“Well,” said I, “I am afraid your own practice is not very different from that which you have been just now describing: you sided with the radical in the public-house against me, as long as you thought him the most powerful, and then turned against him when you saw he was cowed. What have you to say to that?”

“O! when one is in Rome, I mean England, one must do as they do in England; I was merely conforming to the custom of the country, he! he! but I beg your pardon here, as I did in the public-house I made a mistake.”

“Well,” said I, “we will drop the matter; but pray seat yourself on that stone, and I will sit down on the grass near you.”

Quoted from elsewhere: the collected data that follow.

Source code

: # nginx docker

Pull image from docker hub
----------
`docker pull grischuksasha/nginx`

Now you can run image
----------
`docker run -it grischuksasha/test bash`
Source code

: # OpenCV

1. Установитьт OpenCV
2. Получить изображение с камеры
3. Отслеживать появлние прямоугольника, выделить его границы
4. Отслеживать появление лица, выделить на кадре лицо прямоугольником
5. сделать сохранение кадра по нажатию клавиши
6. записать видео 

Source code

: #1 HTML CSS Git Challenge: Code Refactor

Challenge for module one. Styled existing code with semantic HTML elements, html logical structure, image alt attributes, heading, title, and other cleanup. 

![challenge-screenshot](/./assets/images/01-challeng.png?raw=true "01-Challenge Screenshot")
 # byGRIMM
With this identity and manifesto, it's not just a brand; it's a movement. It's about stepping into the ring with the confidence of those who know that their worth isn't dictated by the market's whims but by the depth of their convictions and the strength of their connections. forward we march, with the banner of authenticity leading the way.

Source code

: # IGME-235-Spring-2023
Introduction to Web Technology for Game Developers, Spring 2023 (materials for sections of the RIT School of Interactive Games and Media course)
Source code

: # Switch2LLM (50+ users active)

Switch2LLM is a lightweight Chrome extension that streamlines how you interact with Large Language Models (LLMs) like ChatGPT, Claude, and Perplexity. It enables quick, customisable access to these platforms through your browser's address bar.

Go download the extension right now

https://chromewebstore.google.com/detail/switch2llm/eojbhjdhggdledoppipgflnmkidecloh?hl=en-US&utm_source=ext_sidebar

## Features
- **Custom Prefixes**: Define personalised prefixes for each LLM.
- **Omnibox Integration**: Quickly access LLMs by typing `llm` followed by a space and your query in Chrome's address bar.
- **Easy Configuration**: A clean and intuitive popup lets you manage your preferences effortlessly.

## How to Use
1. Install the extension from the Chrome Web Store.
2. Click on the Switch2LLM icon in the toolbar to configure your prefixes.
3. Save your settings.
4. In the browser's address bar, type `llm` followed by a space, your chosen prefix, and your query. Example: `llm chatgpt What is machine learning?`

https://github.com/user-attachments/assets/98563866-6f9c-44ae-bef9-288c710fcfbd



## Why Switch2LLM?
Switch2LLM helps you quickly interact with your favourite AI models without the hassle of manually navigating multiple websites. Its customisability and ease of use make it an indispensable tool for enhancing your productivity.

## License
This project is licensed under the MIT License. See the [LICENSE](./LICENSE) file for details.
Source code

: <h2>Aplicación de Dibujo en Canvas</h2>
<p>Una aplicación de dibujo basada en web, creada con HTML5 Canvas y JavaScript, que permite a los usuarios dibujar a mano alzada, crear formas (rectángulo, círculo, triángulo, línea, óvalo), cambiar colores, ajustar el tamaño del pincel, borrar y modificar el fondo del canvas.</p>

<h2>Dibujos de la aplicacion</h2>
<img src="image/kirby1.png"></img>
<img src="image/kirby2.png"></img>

The man in black, after proffering two or three excuses for occupying what he supposed to be my seat, sat down upon the stone, and I squatted down gypsy fashion, just opposite to him, Belle sitting on her stool at a slight distance on my right.

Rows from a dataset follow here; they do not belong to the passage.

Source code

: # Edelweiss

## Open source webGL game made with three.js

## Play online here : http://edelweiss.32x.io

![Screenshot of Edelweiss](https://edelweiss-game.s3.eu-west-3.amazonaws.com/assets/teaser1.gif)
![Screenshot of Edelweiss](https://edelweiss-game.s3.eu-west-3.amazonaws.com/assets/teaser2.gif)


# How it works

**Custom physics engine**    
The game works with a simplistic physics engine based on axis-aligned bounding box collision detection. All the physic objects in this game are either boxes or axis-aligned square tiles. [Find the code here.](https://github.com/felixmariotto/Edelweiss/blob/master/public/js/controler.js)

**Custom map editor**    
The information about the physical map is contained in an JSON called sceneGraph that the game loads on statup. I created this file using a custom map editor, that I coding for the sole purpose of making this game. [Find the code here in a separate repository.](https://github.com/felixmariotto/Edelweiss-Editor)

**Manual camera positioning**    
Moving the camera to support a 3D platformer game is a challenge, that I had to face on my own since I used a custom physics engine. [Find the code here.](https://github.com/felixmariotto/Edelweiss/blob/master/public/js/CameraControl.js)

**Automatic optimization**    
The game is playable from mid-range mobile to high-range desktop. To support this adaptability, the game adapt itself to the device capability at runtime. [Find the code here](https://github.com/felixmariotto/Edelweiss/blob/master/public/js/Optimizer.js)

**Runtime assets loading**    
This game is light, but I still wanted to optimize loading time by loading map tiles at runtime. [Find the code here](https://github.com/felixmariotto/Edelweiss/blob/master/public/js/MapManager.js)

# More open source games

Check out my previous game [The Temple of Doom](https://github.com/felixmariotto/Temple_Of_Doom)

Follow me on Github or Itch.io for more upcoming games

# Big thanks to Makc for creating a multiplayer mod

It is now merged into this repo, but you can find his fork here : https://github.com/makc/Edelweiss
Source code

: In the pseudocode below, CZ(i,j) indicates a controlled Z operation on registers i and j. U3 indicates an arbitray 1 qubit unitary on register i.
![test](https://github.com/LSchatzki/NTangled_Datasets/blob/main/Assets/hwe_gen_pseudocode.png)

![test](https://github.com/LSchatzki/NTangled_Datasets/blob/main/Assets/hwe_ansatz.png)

After a time I addressed him thus. “Am I to reckon this a mere visit of ceremony? Should it prove so, it will be, I believe, the first visit of the kind ever paid me.”

“Will you permit me to ask,” said the man in black,—“the weather is very warm,” said he, interrupting himself, and taking off his hat.

I now observed that he was partly bald, his red hair having died away from the fore part of his crown; his forehead was high, his eyebrows scanty, his eyes,

grey and sly, with a downward tendency, his nose was slightly aquiline, his mouth rather large—a kind of sneering smile played continually on his lips, his complexion was somewhat rubicund.

“A bad countenance,” said Belle, in the language of the roads, observing that my eyes were fixed on his face.

“Does not my countenance please you, fair damsel?” said the man in black, resuming his hat and speaking in a peculiarly gentle voice.